Joint seminar - Centre for European Legal Studies & Centre for Commercial and Corporate Law

A Law School research event
Date7 December 2016
Time13:00 to 14:00
PlaceHarrison Building 215

We have a pleasure of welcoming as our guest speaker dr Jaap Baaij, previously Assistant Professor at the University of Amsterdam Faculty of Law, currently JSD candidate at Yale Law School.


One of the defining characteristics of international commercial arbitration is the independence of arbitral institutions from state interference. Notably, the International Chamber of Commerce (ICC) Court of Arbitration, a transnational private institution that provides arbitration in the vast majority of cross-border commercial disputes worldwide, has developed universal procedural rules for arbitration entirely outside the influence of courts and legislatures. An increasing number of scholars and practitioners conclude that the private institutions of international commercial arbitration operate autonomously and thus independently from state influence.

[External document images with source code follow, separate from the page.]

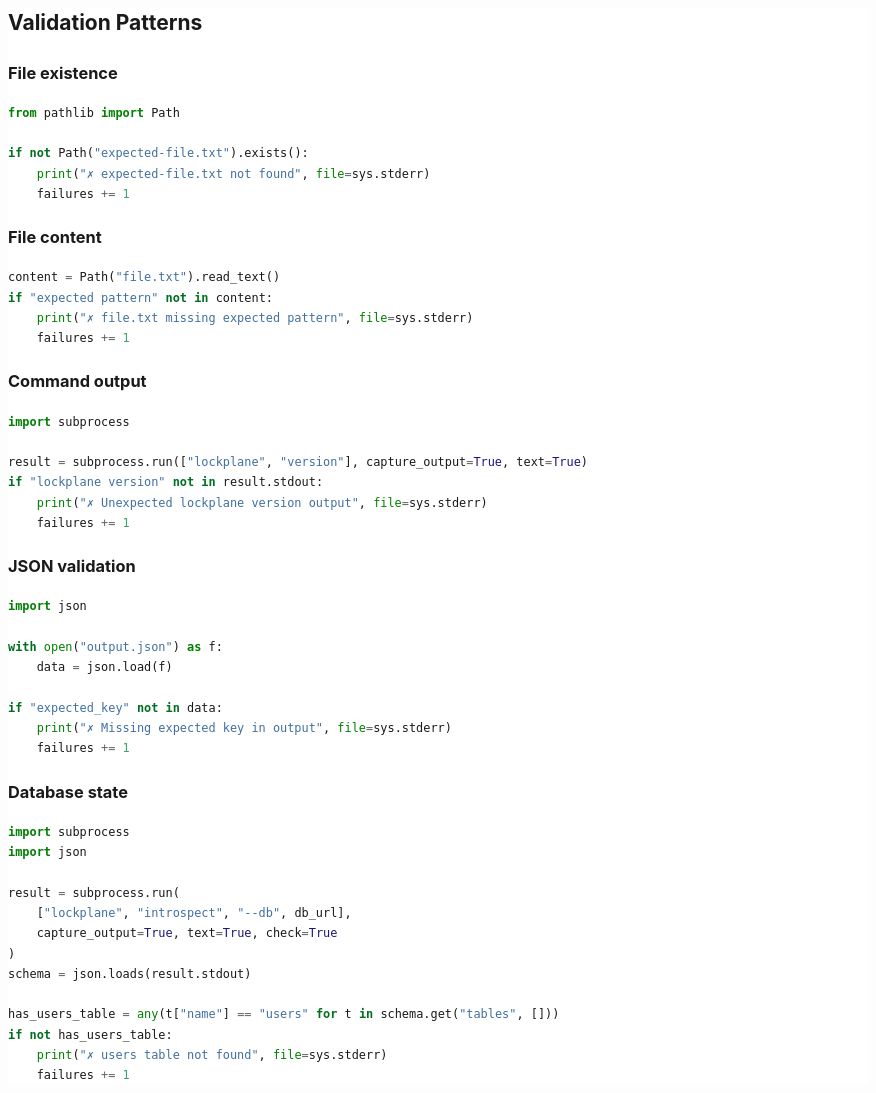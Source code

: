 ## Validation Patterns

### File existence

```python
from pathlib import Path

if not Path("expected-file.txt").exists():
    print("✗ expected-file.txt not found", file=sys.stderr)
    failures += 1
```

### File content

```python
content = Path("file.txt").read_text()
if "expected pattern" not in content:
    print("✗ file.txt missing expected pattern", file=sys.stderr)
    failures += 1
```

### Command output

```python
import subprocess

result = subprocess.run(["lockplane", "version"], capture_output=True, text=True)
if "lockplane version" not in result.stdout:
    print("✗ Unexpected lockplane version output", file=sys.stderr)
    failures += 1
```

### JSON validation

```python
import json

with open("output.json") as f:
    data = json.load(f)

if "expected_key" not in data:
    print("✗ Missing expected key in output", file=sys.stderr)
    failures += 1
```

### Database state

```python
import subprocess
import json

result = subprocess.run(
    ["lockplane", "introspect", "--db", db_url],
    capture_output=True, text=True, check=True
)
schema = json.loads(result.stdout)

has_users_table = any(t["name"] == "users" for t in schema.get("tables", []))
if not has_users_table:
    print("✗ users table not found", file=sys.stderr)
    failures += 1
```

Contrary to the prevailing view, this paper makes the seemingly paradoxical argument that, in international commercial arbitration, state interference is critical for attaining autonomy from the state. It distinguishes self-governance from self-reliance. That is, it points out that the capability of groups to self-regulate does not necessarily denote  independence from state regulation, but may in fact rely on it. Accordingly, the paper argues that the capability of the current global business community to stipulate and enforce its own private, transnational rules, is conditional on the readiness  of the majority of nation states to legally recognize and enforce arbitration agreements and arbitral awards.

The paper’s argument is both empirical and historical. It observes the practical needs of commercial arbitration in the early 1900’s. That period saw the birth of the current international legal framework under which today a majority of nation states choose to legally enforce cross-border commercial arbitration. Specifically, the paper looks to the practice of commercial arbitration in the State of New York in the so-called Progressive Era, at the beginning of the 20th century. This case study reveals that close-knit small trade communities successfully enforced arbitration agreements and arbitral awards themselves, when courts were still unwilling to do so. It also shows, however, that arbitral institutions that were established for the purpose of providing a general, cross-sectoral commercial arbitration, could not exist without the backing of the state’s mighty enforcement machinery. Hence, while both forms of commercial arbitration exemplified private self-governance, the latter practice of general arbitration was contingent on the state’s influence. For this reason, the paper proves why the ICC Court of Arbitration, founded in 1921 to provide cross-border, general commercial arbitration, could not succeed or even exist without states internationally agreeing to legally enforce arbitration agreements and arbitral awards.

On these grounds, the paper contends that, contrary to what is generally assumed, international commercial arbitration depends on state influence. It relies existentially on courts bestowing legal force on arbitration agreements and arbitral awards. Ultimately, in international commercial arbitration, autonomy from the state requires state interference.